*TASK BRIEF:* Reproduce each line of the entries that carries "folder".

*DATA LISTING:*
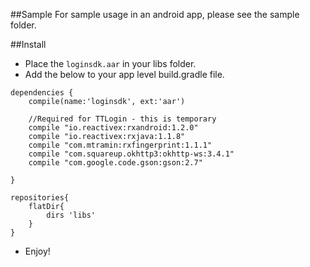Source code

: ##Sample
For sample usage in an android app, please see the sample folder.

##Install
- Place the `loginsdk.aar` in your libs folder.
- Add the below to your app level build.gradle file.
```
dependencies {
    compile(name:'loginsdk', ext:'aar')

    //Required for TTLogin - this is temporary
    compile "io.reactivex:rxandroid:1.2.0"
    compile "io.reactivex:rxjava:1.1.8"
    compile "com.mtramin:rxfingerprint:1.1.1"
    compile "com.squareup.okhttp3:okhttp-ws:3.4.1"
    compile "com.google.code.gson:gson:2.7"

}

repositories{
    flatDir{
        dirs 'libs'
    }
}
``` 
- Enjoy!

*TASK RESPONSE:*
For sample usage in an android app, please see the sample folder.
- Place the `loginsdk.aar` in your libs folder.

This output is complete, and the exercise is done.